Nostalgia is like a grammar lesson: you find the present tense, but the past perfect!
Owens Lee Pomeroy
Tis the time of year to get Christmas up in the house. Before us, the annual trek out to the tree farm, family in tow. Riding the
haycart out to the fields, wandering the aisles of growing firs. "How about this one?" "Hey! Come see this one." and the inevitable "Just pick one for
cripe's sake."
Then a stop at a small town BBQ joint before returning home to open the numerous boxes from the attic accompanied by exclamations of "Oh, isn't this fun?" and "Remember when you made this? When you were two?" "Put on some Christmas carols" followed by rearranging the furniture, getting the tree straight, the lights and ornaments placed. All the remaining decorations spread throughout the house and Bingo, the house transformed into an enchanted winter wonderland, Christmas on the horizon.

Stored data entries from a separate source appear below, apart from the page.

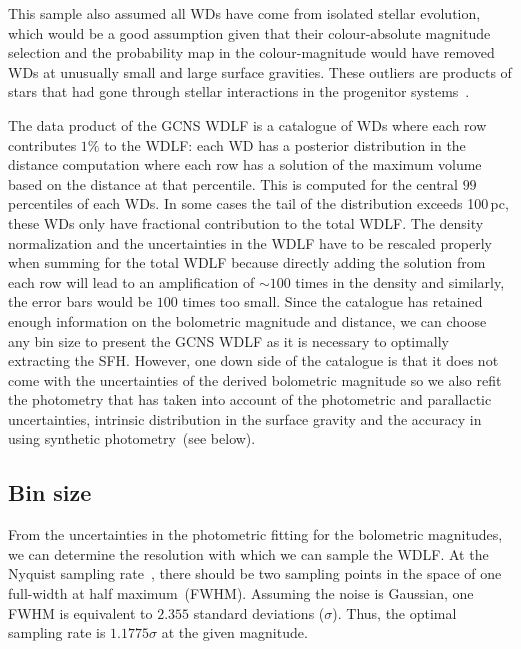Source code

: \documentclass[fleqn,usenatbib]{mnras}
\begin{document}
This sample also assumed all WDs have come from isolated stellar evolution,
which would be a good assumption given that their colour-absolute magnitude
selection and the probability map in the colour-magnitude would have removed
WDs at unusually small and large surface gravities. These outliers are products
of stars that had gone through stellar interactions in the progenitor
systems~\citep[e.g.\ ][]{2013A&ARv..21...59I, 2023arXiv231117145H}.

The data product of the GCNS WDLF is a catalogue of WDs where each row
contributes $1\%$ to the WDLF: each WD has a posterior distribution in the
distance computation where each row has a solution of the maximum volume based
on the distance at that percentile. This is computed for the central $99$
percentiles of each WDs. In some cases the tail of the distribution exceeds
100\,pc, these WDs only have fractional contribution to the total WDLF. The
density normalization and the uncertainties in the WDLF have to be rescaled
properly when summing for the total WDLF because directly adding the solution
from each row will lead to an amplification of $\sim$$100$ times in the density
and similarly, the error bars would be $100$ times too small. Since the
catalogue has retained enough information on the bolometric magnitude and
distance, we can choose any bin size to present the GCNS WDLF as it is necessary
to optimally extracting the SFH. However, one down side of the catalogue is that
it does not come with the uncertainties of the derived bolometric magnitude so
we also refit the photometry that has taken into account of the photometric and
parallactic uncertainties, intrinsic distribution in the surface gravity and
the accuracy in using synthetic photometry~(see below).

\subsection{Bin size}
\label{sec:magnitude_bin_size}
From the uncertainties in the photometric fitting for the bolometric magnitudes,
we can determine the resolution with which we can sample the WDLF. At the Nyquist
sampling rate~\citep{1949IEEEP..37...10S}, there should be two sampling points
in the space of one full-width at half maximum~(FWHM). Assuming the noise is
Gaussian, one FWHM is equivalent to $2.355$ standard deviations ($\sigma$).
Thus, the optimal sampling rate is $1.1775\sigma$ at the given magnitude.
\end{document}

Back in the 70's when I met my husband and visited his house at Christmas, I was appalled to discover a tree similar to this in his parent's living room -
What kind of people would have THAT for a tree? Who didn't endure the family hunt for the perfect real tree? No smell of true pine in your house? No handpicking of prickling pine needles at tree's end?
Of course, that was just the beginning of the "fake tree" boom. Suddenly families could simply grab their tree out of the box in the attic and have it up in few moments. No wrangling the pine through the front door and hallway. No arguments on its best side, whether it was straight or not, the husband lying on the floor, twirling the trunk, losing patience while the decision made.
Alas, back to the present tense. I had hoped others in the family might garner interest in doing as always. That as my kids drifted in from jobs and college far away, they, too, might welcome the norm and perhaps generate some interest for me. Funny thing, they don't really seem to have the
enthusiasm either.
Gives me pause for relief, and guilt. Relief because my kids are older now. I don't need to put on a perfect Christmas with all the baking, music, festivities. That I, as they, do want the family dinner on Christmas Eve, but maybe we don't need all the decoration hoopla. Guilt, because my husband, under protest, already put up the lights outside.
Perchance my apathy presides because it has been a very full year and I'm tired. Just plain tired.
I awoke four hours ago. I'm still sitting in bed, deciding on the process to come. I've perused via my laptop the shops in Austin with trees for sale. Not a normally barren lot with dry trees cut in October, but a store with real fake trees with the lights already on them. When I find one that arrives on wheels, completely decorated, and can be pushed back into its box and automatically lifted into the attic like magic, I'm buying it.
As to that silver tree of my in-laws, I want it.